-------- PROVIDED ENTRIES --------

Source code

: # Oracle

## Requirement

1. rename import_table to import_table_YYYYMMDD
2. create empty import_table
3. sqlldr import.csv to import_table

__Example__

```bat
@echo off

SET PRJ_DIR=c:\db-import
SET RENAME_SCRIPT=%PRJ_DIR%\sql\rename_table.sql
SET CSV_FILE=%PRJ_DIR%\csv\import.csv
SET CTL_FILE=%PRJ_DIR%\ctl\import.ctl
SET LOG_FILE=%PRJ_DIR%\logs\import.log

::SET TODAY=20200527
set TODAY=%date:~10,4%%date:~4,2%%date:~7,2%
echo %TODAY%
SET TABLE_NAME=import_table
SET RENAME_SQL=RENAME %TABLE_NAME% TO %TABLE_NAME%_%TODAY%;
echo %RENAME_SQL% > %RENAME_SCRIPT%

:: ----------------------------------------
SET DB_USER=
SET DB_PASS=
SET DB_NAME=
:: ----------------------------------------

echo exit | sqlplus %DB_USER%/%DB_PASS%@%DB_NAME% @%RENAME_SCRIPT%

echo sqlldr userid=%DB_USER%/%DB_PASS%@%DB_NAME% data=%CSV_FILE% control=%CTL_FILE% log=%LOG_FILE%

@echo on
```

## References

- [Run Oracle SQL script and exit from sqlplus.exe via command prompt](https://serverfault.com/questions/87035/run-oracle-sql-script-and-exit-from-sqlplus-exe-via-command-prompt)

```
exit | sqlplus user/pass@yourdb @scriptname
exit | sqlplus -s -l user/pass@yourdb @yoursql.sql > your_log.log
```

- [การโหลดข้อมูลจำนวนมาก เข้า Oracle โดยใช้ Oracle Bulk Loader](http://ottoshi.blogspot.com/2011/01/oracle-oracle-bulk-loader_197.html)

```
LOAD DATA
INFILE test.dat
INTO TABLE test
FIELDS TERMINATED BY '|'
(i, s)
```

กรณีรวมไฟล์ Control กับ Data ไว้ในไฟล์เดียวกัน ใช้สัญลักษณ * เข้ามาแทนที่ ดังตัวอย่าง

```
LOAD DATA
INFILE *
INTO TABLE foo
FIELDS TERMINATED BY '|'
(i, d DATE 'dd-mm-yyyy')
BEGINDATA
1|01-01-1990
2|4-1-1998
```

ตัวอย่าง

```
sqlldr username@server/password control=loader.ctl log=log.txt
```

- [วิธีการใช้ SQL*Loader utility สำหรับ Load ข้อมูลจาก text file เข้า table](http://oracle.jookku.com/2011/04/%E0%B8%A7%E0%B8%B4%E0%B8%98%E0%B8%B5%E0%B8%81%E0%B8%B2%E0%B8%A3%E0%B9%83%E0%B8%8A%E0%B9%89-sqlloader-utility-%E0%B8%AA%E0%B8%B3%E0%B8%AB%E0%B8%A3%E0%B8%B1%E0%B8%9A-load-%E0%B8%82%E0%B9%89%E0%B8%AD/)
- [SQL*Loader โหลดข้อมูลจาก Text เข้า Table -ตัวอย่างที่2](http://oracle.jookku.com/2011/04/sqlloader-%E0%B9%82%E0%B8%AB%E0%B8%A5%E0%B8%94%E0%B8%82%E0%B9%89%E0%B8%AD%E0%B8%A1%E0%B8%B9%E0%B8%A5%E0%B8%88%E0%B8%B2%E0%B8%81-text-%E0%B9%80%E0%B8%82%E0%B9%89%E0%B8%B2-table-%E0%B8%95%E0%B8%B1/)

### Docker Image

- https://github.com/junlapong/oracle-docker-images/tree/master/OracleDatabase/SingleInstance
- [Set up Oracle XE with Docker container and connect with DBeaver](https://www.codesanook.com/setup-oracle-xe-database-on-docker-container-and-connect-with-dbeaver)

--------

TASK PROMPT = Restate each record above exactly, leaving nothing out.

ANSWER SECTION =
Source code

: # Oracle

## Requirement

1. rename import_table to import_table_YYYYMMDD
2. create empty import_table
3. sqlldr import.csv to import_table

__Example__

```bat
@echo off

SET PRJ_DIR=c:\db-import
SET RENAME_SCRIPT=%PRJ_DIR%\sql\rename_table.sql
SET CSV_FILE=%PRJ_DIR%\csv\import.csv
SET CTL_FILE=%PRJ_DIR%\ctl\import.ctl
SET LOG_FILE=%PRJ_DIR%\logs\import.log

::SET TODAY=20200527
set TODAY=%date:~10,4%%date:~4,2%%date:~7,2%
echo %TODAY%
SET TABLE_NAME=import_table
SET RENAME_SQL=RENAME %TABLE_NAME% TO %TABLE_NAME%_%TODAY%;
echo %RENAME_SQL% > %RENAME_SCRIPT%

:: ----------------------------------------
SET DB_USER=
SET DB_PASS=
SET DB_NAME=
:: ----------------------------------------

echo exit | sqlplus %DB_USER%/%DB_PASS%@%DB_NAME% @%RENAME_SCRIPT%

echo sqlldr userid=%DB_USER%/%DB_PASS%@%DB_NAME% data=%CSV_FILE% control=%CTL_FILE% log=%LOG_FILE%

@echo on
```

## References

- [Run Oracle SQL script and exit from sqlplus.exe via command prompt](https://serverfault.com/questions/87035/run-oracle-sql-script-and-exit-from-sqlplus-exe-via-command-prompt)

```
exit | sqlplus user/pass@yourdb @scriptname
exit | sqlplus -s -l user/pass@yourdb @yoursql.sql > your_log.log
```

- [การโหลดข้อมูลจำนวนมาก เข้า Oracle โดยใช้ Oracle Bulk Loader](http://ottoshi.blogspot.com/2011/01/oracle-oracle-bulk-loader_197.html)

```
LOAD DATA
INFILE test.dat
INTO TABLE test
FIELDS TERMINATED BY '|'
(i, s)
```

กรณีรวมไฟล์ Control กับ Data ไว้ในไฟล์เดียวกัน ใช้สัญลักษณ * เข้ามาแทนที่ ดังตัวอย่าง

```
LOAD DATA
INFILE *
INTO TABLE foo
FIELDS TERMINATED BY '|'
(i, d DATE 'dd-mm-yyyy')
BEGINDATA
1|01-01-1990
2|4-1-1998
```

ตัวอย่าง

```
sqlldr username@server/password control=loader.ctl log=log.txt
```

- [วิธีการใช้ SQL*Loader utility สำหรับ Load ข้อมูลจาก text file เข้า table](http://oracle.jookku.com/2011/04/%E0%B8%A7%E0%B8%B4%E0%B8%98%E0%B8%B5%E0%B8%81%E0%B8%B2%E0%B8%A3%E0%B9%83%E0%B8%8A%E0%B9%89-sqlloader-utility-%E0%B8%AA%E0%B8%B3%E0%B8%AB%E0%B8%A3%E0%B8%B1%E0%B8%9A-load-%E0%B8%82%E0%B9%89%E0%B8%AD/)
- [SQL*Loader โหลดข้อมูลจาก Text เข้า Table -ตัวอย่างที่2](http://oracle.jookku.com/2011/04/sqlloader-%E0%B9%82%E0%B8%AB%E0%B8%A5%E0%B8%94%E0%B8%82%E0%B9%89%E0%B8%AD%E0%B8%A1%E0%B8%B9%E0%B8%A5%E0%B8%88%E0%B8%B2%E0%B8%81-text-%E0%B9%80%E0%B8%82%E0%B9%89%E0%B8%B2-table-%E0%B8%95%E0%B8%B1/)

### Docker Image

- https://github.com/junlapong/oracle-docker-images/tree/master/OracleDatabase/SingleInstance
- [Set up Oracle XE with Docker container and connect with DBeaver](https://www.codesanook.com/setup-oracle-xe-database-on-docker-container-and-connect-with-dbeaver)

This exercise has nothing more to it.